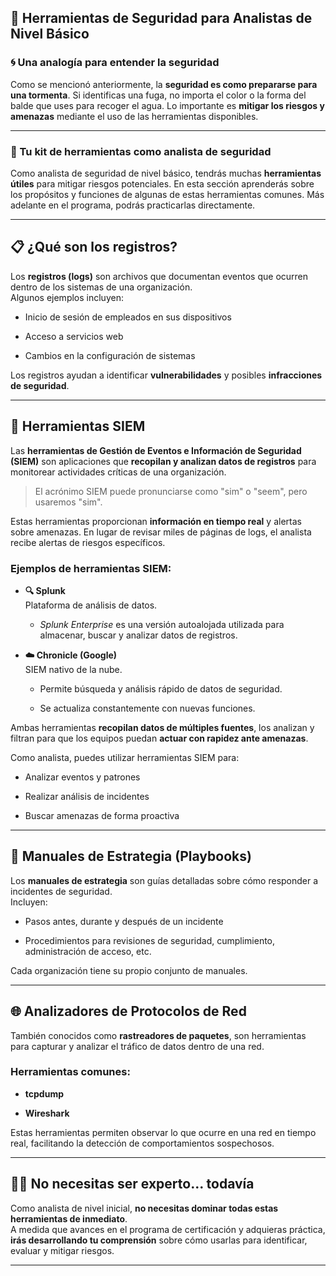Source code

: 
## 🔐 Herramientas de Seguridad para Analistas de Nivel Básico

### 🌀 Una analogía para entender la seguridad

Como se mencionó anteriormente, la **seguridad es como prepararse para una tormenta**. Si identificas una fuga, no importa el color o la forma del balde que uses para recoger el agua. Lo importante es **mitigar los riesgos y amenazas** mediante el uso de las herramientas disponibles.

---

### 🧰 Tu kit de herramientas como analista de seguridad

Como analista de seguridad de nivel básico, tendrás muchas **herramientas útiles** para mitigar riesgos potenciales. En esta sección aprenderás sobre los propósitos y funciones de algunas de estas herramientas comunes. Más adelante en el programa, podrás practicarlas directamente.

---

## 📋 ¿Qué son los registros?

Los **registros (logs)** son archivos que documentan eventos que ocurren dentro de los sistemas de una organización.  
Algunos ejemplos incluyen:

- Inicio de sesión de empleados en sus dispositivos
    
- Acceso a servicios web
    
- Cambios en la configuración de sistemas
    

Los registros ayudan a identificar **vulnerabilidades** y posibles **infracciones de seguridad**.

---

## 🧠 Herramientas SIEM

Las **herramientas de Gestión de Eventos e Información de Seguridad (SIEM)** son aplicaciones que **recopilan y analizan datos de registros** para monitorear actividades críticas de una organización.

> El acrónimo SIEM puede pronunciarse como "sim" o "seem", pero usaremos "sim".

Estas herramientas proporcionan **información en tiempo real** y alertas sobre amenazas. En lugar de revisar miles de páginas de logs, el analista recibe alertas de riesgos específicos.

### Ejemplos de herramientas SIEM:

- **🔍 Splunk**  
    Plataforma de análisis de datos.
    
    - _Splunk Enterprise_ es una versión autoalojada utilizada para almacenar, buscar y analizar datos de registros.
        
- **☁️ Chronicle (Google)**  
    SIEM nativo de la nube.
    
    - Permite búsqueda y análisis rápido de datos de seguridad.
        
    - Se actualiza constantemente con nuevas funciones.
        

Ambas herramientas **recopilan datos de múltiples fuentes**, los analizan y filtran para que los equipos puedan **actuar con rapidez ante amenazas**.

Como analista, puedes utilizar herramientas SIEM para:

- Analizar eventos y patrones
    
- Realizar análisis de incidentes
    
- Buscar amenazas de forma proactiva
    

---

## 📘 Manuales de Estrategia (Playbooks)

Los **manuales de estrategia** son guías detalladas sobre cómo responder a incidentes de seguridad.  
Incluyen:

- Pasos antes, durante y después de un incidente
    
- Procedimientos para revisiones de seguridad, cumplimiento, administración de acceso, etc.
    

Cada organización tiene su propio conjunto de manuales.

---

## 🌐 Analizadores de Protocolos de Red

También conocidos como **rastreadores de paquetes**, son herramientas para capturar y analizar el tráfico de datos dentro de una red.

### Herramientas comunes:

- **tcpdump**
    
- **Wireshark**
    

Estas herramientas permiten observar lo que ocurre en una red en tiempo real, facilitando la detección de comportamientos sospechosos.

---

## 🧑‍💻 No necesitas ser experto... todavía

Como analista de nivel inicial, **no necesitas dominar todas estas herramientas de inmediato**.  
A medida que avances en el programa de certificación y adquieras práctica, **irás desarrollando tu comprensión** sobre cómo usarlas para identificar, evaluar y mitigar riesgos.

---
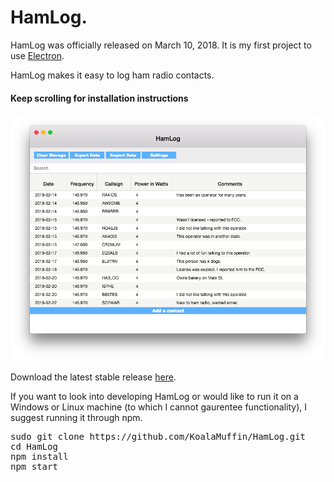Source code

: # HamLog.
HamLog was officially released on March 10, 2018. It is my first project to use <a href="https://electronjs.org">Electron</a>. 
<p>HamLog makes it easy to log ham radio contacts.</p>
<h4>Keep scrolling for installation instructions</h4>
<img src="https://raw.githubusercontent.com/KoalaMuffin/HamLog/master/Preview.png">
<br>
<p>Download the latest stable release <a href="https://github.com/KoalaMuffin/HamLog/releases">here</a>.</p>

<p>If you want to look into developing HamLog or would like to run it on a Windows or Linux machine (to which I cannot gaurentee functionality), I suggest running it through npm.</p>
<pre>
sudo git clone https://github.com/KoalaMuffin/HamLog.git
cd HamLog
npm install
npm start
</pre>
——————
Goal of the exercise ->
Each entry should appear again exactly as written, pictures excluded.

Answer section ->
Source code

: 
## 🔐 Herramientas de Seguridad para Analistas de Nivel Básico

### 🌀 Una analogía para entender la seguridad

Como se mencionó anteriormente, la **seguridad es como prepararse para una tormenta**. Si identificas una fuga, no importa el color o la forma del balde que uses para recoger el agua. Lo importante es **mitigar los riesgos y amenazas** mediante el uso de las herramientas disponibles.

---

### 🧰 Tu kit de herramientas como analista de seguridad

Como analista de seguridad de nivel básico, tendrás muchas **herramientas útiles** para mitigar riesgos potenciales. En esta sección aprenderás sobre los propósitos y funciones de algunas de estas herramientas comunes. Más adelante en el programa, podrás practicarlas directamente.

---

## 📋 ¿Qué son los registros?

Los **registros (logs)** son archivos que documentan eventos que ocurren dentro de los sistemas de una organización.  
Algunos ejemplos incluyen:

- Inicio de sesión de empleados en sus dispositivos
    
- Acceso a servicios web
    
- Cambios en la configuración de sistemas
    

Los registros ayudan a identificar **vulnerabilidades** y posibles **infracciones de seguridad**.

---

## 🧠 Herramientas SIEM

Las **herramientas de Gestión de Eventos e Información de Seguridad (SIEM)** son aplicaciones que **recopilan y analizan datos de registros** para monitorear actividades críticas de una organización.

> El acrónimo SIEM puede pronunciarse como "sim" o "seem", pero usaremos "sim".

Estas herramientas proporcionan **información en tiempo real** y alertas sobre amenazas. En lugar de revisar miles de páginas de logs, el analista recibe alertas de riesgos específicos.

### Ejemplos de herramientas SIEM:

- **🔍 Splunk**  
    Plataforma de análisis de datos.
    
    - _Splunk Enterprise_ es una versión autoalojada utilizada para almacenar, buscar y analizar datos de registros.
        
- **☁️ Chronicle (Google)**  
    SIEM nativo de la nube.
    
    - Permite búsqueda y análisis rápido de datos de seguridad.
        
    - Se actualiza constantemente con nuevas funciones.
        

Ambas herramientas **recopilan datos de múltiples fuentes**, los analizan y filtran para que los equipos puedan **actuar con rapidez ante amenazas**.

Como analista, puedes utilizar herramientas SIEM para:

- Analizar eventos y patrones
    
- Realizar análisis de incidentes
    
- Buscar amenazas de forma proactiva
    

---

## 📘 Manuales de Estrategia (Playbooks)

Los **manuales de estrategia** son guías detalladas sobre cómo responder a incidentes de seguridad.  
Incluyen:

- Pasos antes, durante y después de un incidente
    
- Procedimientos para revisiones de seguridad, cumplimiento, administración de acceso, etc.
    

Cada organización tiene su propio conjunto de manuales.

---

## 🌐 Analizadores de Protocolos de Red

También conocidos como **rastreadores de paquetes**, son herramientas para capturar y analizar el tráfico de datos dentro de una red.

### Herramientas comunes:

- **tcpdump**
    
- **Wireshark**
    

Estas herramientas permiten observar lo que ocurre en una red en tiempo real, facilitando la detección de comportamientos sospechosos.

---

## 🧑‍💻 No necesitas ser experto... todavía

Como analista de nivel inicial, **no necesitas dominar todas estas herramientas de inmediato**.  
A medida que avances en el programa de certificación y adquieras práctica, **irás desarrollando tu comprensión** sobre cómo usarlas para identificar, evaluar y mitigar riesgos.

---
Source code

: # HamLog.
HamLog was officially released on March 10, 2018. It is my first project to use <a href="https://electronjs.org">Electron</a>. 
<p>HamLog makes it easy to log ham radio contacts.</p>
<h4>Keep scrolling for installation instructions</h4>
<img src="https://raw.githubusercontent.com/KoalaMuffin/HamLog/master/Preview.png">
<br>
<p>Download the latest stable release <a href="https://github.com/KoalaMuffin/HamLog/releases">here</a>.</p>

<p>If you want to look into developing HamLog or would like to run it on a Windows or Linux machine (to which I cannot gaurentee functionality), I suggest running it through npm.</p>
<pre>
sudo git clone https://github.com/KoalaMuffin/HamLog.git
cd HamLog
npm install
npm start
</pre>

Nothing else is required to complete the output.